Nora can't believe but it doesn't keep each of them from trying to convince her, to impress her with their abilities. Cherrycoke, the psychometrist, speaks of visions he sees when touching objects owned by other people. Over and over, he tells Nora things he should not know about her and yet she expresses her denials, no matter how accurate his guesses.
But Cherrycoke does get visions. His visions of St. Blaise's encounter with an angel on a bombing run the most substantial proof of his gifts. Nobody but St. Blaise and his wingman knew of this event but Cherrycoke picked up on it. St. Blaise believed it was a trick, Cherrycoke's divination of this event. But he couldn't have known from anybody else because the wingman was dead. And so Carroll Eventyr decided to reach out across the gap to this dead man, to certify what Cherrycoke had discovered.
The wingman's name is Terence Overbaby. Does anybody in academia know definitively how Pynchon picked his characters' names because this is getting ridiculous!

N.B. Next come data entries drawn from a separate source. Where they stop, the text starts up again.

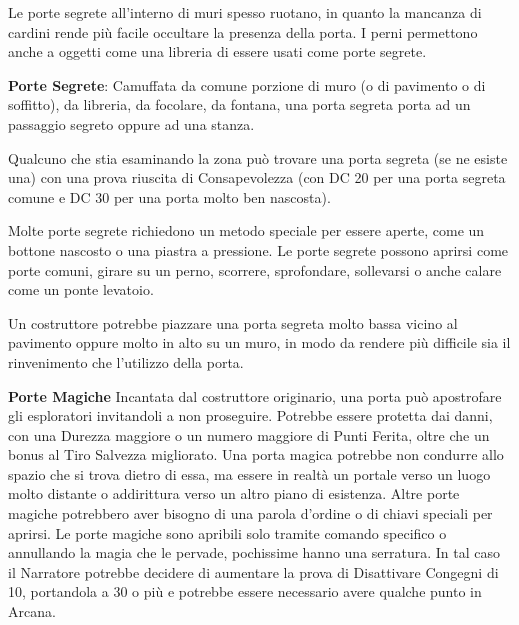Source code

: \begin{multicols}{2}
Le porte segrete all'interno di muri spesso ruotano, in quanto la mancanza di cardini rende più facile occultare la presenza della porta. I perni permettono anche a oggetti come una libreria di essere usati come porte segrete.

\textbf{Porte Segrete}: Camuffata da comune porzione di muro (o di pavimento o di soffitto), da libreria, da focolare, da fontana, una porta segreta porta ad un passaggio segreto oppure ad una stanza.

Qualcuno che stia esaminando la zona può trovare una porta segreta (se ne esiste una) con una prova riuscita di Consapevolezza (con DC 20 per una porta segreta comune e DC 30 per una porta molto ben nascosta).

Molte porte segrete richiedono un metodo speciale per essere aperte, come un bottone nascosto o una piastra a pressione. Le porte segrete possono aprirsi come porte comuni, girare su un perno, scorrere, sprofondare, sollevarsi o anche calare come un ponte levatoio.

Un costruttore potrebbe piazzare una porta segreta molto bassa vicino al pavimento oppure molto in alto su un muro, in modo da rendere più difficile sia il rinvenimento che l'utilizzo della porta.

\textbf{Porte Magiche} Incantata dal costruttore originario, una porta può apostrofare gli esploratori invitandoli a non proseguire. Potrebbe essere protetta dai danni, con una Durezza maggiore o un numero maggiore di Punti Ferita, oltre che un bonus al Tiro Salvezza migliorato. Una porta magica potrebbe non condurre allo spazio che si trova dietro di essa, ma essere in realtà un portale verso un luogo molto distante o addirittura verso un altro piano di esistenza. Altre porte magiche potrebbero aver bisogno di una parola d'ordine o di chiavi speciali per aprirsi.
Le porte magiche sono apribili solo tramite comando specifico o annullando la magia che le pervade, pochissime hanno una serratura.
In tal caso il Narratore potrebbe decidere di aumentare la prova di Disattivare Congegni di 10, portandola a 30 o più e potrebbe essere necessario avere qualche punto in Arcana.



\end{multicols}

When Carroll tries to contact Terence, we, the readers, get a short biography of Peter Sascha, Carroll's spirit control. A medium himself, killed in 1930 by a blow from a police man, he used to do readings and séances for high ranking officials. One of them was Weissman, just back from Africa with his Herero aide (Enzian). Also at these functions, for his drugs (used in various paranormal ways, I suppose?), was Wimpe, the chemist who "befriends" Enzian's half-brother, Tchitcherine. These are connections I absolutely would not have made the first time reading this book.
During this scene at Sascha's séance, a man named Walter Asch has something happen to him. As each of the people at the event watch, they all interpret it in various ways. This theme, that we all interpret a "text" based on our own biases and experiences, we've seen previously in the way the members of The White Visitation viewed Slothrop's ability to predict rocket impacts with his hard-on. In these interpretations, we first experience a point of view through Enzian's eyes.
A new moment now, an interaction between Roger Mexico and Edward Treacle about needing to study death and the afterlife in order to understand life, since they are two sides of one conversation. Edward brings up the Herero as a culture who take it as gospel that they constantly speak with their dead.
Finally, we learn that Peter Sascha was in love with Leni Pökler, separated wife of Franz Pökler who worked on the rocket with Weissman, mother of Ilse, the young woman who would spend her life in a camp, only allowed short visits to go with her father to Zwölfkinder (if it was actually Ilse at all, of course!).
And that's it! Once again, just a lot of plot summary as I try to wrap my head around as much of this stuff as I can. Mostly so it's all in there when I need it for later sections when all of this information is referenced!